Databricks CI/CD Best Practices¶
Purpose
This guide provides best practices for designing robust CI/CD pipelines on Databricks, ensuring rapid and reliable deployment of data engineering and analytics workloads.
Overview¶
CI/CD (Continuous Integration and Continuous Delivery) has become a cornerstone of modern data engineering and analytics, ensuring code changes are integrated, tested, and deployed rapidly and reliably. Databricks provides a flexible framework supporting various CI/CD options shaped by organizational preferences, existing workflows, and specific technology environments.

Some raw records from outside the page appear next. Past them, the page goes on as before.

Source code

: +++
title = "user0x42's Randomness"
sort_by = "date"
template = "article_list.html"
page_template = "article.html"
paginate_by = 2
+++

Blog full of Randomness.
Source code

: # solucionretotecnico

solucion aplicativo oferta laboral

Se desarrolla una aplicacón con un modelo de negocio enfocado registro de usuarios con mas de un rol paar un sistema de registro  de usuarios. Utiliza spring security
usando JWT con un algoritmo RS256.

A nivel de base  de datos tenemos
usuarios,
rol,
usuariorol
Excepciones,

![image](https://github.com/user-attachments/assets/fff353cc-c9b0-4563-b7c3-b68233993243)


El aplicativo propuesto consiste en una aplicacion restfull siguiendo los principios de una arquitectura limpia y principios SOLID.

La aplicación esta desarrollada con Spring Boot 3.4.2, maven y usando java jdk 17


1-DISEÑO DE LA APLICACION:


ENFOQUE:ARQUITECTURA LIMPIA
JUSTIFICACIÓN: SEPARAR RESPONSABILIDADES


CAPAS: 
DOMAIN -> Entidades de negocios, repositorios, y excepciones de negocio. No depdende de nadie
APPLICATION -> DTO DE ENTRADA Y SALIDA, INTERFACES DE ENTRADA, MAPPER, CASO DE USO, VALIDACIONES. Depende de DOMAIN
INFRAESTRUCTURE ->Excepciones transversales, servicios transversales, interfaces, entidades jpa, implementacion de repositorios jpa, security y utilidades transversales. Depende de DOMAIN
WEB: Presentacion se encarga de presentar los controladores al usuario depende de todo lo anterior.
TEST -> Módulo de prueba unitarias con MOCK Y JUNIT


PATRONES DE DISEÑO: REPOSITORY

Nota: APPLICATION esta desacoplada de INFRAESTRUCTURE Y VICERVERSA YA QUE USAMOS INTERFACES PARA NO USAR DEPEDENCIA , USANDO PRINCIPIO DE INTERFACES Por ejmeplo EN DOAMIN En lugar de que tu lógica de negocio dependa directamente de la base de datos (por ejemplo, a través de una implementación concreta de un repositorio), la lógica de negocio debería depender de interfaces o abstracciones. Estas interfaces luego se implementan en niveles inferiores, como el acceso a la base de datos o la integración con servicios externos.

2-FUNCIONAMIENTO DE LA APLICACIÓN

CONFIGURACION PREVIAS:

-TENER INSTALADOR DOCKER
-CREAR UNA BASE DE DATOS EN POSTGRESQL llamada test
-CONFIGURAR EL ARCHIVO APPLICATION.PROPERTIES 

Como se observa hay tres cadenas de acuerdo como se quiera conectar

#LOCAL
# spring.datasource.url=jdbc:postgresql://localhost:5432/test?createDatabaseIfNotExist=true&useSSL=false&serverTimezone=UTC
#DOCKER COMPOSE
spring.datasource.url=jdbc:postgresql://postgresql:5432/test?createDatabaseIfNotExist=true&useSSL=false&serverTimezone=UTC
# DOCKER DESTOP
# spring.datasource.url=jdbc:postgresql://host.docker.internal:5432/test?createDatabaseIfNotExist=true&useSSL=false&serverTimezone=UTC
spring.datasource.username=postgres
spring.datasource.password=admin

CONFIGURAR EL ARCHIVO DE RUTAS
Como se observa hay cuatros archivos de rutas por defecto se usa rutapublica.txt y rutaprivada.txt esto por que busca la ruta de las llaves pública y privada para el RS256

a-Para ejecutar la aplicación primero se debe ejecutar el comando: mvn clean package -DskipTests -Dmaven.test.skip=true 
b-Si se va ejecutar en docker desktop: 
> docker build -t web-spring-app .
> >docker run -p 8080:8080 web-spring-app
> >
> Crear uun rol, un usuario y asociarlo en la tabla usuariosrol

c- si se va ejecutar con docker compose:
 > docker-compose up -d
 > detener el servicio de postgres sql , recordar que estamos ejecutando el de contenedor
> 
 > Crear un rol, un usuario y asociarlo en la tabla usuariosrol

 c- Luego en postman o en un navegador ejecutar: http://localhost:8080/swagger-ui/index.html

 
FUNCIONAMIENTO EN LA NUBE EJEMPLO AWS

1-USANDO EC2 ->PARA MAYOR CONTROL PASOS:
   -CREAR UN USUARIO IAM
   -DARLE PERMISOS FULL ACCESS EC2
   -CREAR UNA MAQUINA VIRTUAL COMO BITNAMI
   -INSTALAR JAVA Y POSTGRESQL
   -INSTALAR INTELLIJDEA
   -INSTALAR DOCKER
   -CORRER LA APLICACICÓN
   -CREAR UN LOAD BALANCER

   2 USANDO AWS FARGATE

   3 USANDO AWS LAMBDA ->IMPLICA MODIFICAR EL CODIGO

%%{init: { "flowchart": { "useMaxWidth": true } } }%%
flowchart LR
A[Development] --> B[Version Control]
B --> C[Automated Testing]
C --> D[Build & Package]
D --> E[Deploy to Staging]
E --> F[Validation]
F --> G[Deploy to Production]
G --> H[Monitor]
H --|Rollback if needed|--> E
Core Principles of CI/CD¶
Effective CI/CD pipelines share foundational principles regardless of implementation specifics. These universal best practices apply across organizational preferences, developer workflows, and cloud environments.
Version Control Everything¶
- Store all artifacts in Git: Notebooks, scripts, infrastructure definitions (IaC), and job configurations
- Use branching strategies: Implement Gitflow or similar strategies aligned with development, staging, and production environments
- Track configuration changes: Maintain history of all deployment-related changes
Automate Testing¶
| Test Type | Tools | Purpose |
|---|---|---|
| Unit Tests | pytest (Python), ScalaTest (Scala) |
Validate business logic |
| Validation Tests | Databricks CLI bundle validate |
Check notebook and workflow functionality |
| Integration Tests | chispa for Spark DataFrames |
Test complete workflows and data pipelines |
Testing Strategy
Implement multiple layers of testing to catch issues early in the development cycle.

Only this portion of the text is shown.